Each member of this new Senior Management Committee has been designated 
the chief officer of a major management function, covering operations, 
finance and administration.  They are as follows:

   1.  Leonard A. Campanaro to Senior Vice President & Chief Financial 
Officer.

   2.  Paul C. Coppock to Senior Vice President, General Counsel, 
Secretary & Chief Administrative Officer.

   3.  William D. Etzweiler to Senior Vice President & Chief Operating 
Officer - Commercial and Industrial Products.

   4.  Barrett W. Taussig to Senior Vice President & Chief Operating 
Officer-Defense.

e.)  On April 26, 1994, Derek C. Hathaway, Chairman, President and 
Chief Executive Officer of Harsco Corporation announced the Company's 
new Operating Groups at the 39th annual meeting of shareholders.

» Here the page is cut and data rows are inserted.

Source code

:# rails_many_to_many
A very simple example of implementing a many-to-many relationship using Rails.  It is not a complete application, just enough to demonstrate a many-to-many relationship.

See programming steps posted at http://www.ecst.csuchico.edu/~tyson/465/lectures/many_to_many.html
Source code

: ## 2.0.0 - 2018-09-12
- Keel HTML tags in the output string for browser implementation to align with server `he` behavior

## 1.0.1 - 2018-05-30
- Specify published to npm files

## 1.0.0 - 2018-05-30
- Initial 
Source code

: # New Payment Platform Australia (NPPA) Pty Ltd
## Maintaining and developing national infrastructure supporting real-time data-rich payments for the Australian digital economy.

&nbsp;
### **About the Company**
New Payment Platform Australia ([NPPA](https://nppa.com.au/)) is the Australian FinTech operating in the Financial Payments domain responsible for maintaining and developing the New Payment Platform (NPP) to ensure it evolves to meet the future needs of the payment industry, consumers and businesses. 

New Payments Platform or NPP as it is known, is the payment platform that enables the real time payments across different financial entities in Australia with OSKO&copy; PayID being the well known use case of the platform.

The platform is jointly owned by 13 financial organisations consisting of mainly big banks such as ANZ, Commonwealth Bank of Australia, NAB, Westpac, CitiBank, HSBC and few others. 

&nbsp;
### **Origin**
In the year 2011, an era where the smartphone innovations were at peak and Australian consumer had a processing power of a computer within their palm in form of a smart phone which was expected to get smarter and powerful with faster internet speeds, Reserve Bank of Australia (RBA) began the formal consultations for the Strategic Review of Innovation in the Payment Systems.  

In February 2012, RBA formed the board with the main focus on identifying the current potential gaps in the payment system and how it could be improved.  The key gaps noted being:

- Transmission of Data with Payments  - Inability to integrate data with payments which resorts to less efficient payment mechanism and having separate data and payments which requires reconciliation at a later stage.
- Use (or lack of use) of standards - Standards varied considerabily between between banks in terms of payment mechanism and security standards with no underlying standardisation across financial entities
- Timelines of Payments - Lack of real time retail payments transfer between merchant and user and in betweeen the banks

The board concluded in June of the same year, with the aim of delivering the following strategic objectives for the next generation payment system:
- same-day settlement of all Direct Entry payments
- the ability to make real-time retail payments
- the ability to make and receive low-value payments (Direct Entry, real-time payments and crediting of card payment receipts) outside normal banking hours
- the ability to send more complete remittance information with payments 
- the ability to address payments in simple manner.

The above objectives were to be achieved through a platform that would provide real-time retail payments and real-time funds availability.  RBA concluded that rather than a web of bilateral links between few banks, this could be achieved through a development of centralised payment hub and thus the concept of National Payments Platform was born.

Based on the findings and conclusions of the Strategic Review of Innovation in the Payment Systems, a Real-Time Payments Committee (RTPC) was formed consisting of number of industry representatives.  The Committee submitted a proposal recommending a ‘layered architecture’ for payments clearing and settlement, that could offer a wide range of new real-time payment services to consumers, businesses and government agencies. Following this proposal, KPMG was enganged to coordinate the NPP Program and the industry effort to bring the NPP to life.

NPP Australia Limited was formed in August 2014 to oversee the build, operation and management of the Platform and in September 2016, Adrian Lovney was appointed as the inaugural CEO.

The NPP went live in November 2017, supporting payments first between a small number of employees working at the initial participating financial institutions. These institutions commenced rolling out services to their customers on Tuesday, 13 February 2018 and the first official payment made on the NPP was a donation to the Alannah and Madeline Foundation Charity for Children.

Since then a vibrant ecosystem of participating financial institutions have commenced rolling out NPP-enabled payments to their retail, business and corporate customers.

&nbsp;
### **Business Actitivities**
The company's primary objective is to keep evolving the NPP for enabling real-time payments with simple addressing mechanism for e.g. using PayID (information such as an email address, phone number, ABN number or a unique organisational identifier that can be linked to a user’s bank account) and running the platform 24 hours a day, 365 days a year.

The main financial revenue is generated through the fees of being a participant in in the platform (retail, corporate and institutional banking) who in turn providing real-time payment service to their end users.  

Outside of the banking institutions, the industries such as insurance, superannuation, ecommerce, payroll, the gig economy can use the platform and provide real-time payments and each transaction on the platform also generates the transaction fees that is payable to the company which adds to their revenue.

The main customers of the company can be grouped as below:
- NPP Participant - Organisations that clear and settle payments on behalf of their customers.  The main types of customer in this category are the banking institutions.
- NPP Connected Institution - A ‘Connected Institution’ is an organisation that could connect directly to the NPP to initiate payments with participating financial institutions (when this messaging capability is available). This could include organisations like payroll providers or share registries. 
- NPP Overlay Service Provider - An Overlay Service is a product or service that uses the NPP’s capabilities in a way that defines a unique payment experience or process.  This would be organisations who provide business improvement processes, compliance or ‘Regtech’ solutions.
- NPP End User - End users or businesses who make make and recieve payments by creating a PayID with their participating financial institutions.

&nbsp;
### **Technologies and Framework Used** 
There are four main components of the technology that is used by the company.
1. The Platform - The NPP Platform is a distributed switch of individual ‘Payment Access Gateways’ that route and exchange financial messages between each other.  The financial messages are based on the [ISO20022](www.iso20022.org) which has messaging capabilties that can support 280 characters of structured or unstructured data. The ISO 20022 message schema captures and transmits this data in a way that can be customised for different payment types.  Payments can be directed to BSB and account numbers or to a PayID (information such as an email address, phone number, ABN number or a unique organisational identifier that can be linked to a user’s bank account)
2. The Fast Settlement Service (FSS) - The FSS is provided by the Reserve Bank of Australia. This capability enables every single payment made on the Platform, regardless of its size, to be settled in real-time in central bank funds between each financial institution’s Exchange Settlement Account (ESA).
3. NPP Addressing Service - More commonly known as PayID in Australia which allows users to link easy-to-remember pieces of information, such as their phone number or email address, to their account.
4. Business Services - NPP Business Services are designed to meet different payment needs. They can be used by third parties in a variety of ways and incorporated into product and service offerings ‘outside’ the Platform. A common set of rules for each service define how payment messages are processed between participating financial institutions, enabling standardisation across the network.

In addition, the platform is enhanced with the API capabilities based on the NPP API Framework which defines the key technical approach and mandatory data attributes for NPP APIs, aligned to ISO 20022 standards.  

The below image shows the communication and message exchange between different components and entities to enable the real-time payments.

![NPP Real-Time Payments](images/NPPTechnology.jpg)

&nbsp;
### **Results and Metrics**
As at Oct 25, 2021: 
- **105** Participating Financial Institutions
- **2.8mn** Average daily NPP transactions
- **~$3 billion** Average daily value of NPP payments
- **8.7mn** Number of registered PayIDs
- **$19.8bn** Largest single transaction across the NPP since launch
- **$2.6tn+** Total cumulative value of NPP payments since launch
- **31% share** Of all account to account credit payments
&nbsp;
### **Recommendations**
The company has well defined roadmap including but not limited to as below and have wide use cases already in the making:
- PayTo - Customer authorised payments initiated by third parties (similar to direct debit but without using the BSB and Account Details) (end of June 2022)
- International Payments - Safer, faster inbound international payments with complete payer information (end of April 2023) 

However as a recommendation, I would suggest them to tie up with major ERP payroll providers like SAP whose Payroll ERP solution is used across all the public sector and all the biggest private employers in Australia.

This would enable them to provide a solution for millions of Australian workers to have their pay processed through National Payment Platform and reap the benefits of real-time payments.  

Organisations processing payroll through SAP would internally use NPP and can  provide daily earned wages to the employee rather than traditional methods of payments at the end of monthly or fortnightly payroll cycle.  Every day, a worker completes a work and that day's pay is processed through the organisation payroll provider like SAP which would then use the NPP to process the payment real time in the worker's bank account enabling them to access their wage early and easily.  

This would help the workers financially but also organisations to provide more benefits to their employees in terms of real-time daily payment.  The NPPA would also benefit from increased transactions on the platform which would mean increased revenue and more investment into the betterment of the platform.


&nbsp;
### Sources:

The three new Operating Groups include Metal Reclamation and Mill 
Services; Infrastructure, Construction and Transportation; and Process 
Industry Products.  The Metal Reclamation and Mill Services Group 
includes the Heckett MultiServ Division, the world leader in providing 
specialized steel mill services at over 130 steel mills in 27 
countries.  The Infrastructure, Construction and Transportation Group 
is composed of these five Divisions:  BMY-Wheeled Vehicles (school 
buses and military trucks); Fairmont Tamper (railway maintenance 
equipment); IKG Industries (industrial grating products); Patent 
Construction Systems (scaffolding, shoring and forming equipment); and 
Reed Minerals (roofing granules and slag abrasives).  The Process 
Industry Products Group includes these four Divisions:  Capitol 
Manufacturing (industrial pipe fittings); Patterson-Kelley (process 
equipment); Sherwood (valves and regulators); and Taylor-Wharton Gas 
Equipment (gas containment equipment).


ITEM 6(a). EXHIBITS

The following exhibits are attached:

a.) Exhibit No. 11 (Part I) Computation of Fully Diluted Net Income Per 
Common Share.

b.) Exhibit No. 12 (Part I) Computation of Ratios of Earnings to Fixed 
Charges.


ITEM 6(b). REPORTS ON FORM 8-K

During the first quarter ending March 31, 1994, there was a Form 8-K 
and 8K/A filed which were as follows:

1. Form 8-K

   ITEMS REPORTED:

   ITEM 2. Acquisition or Disposition of Assets.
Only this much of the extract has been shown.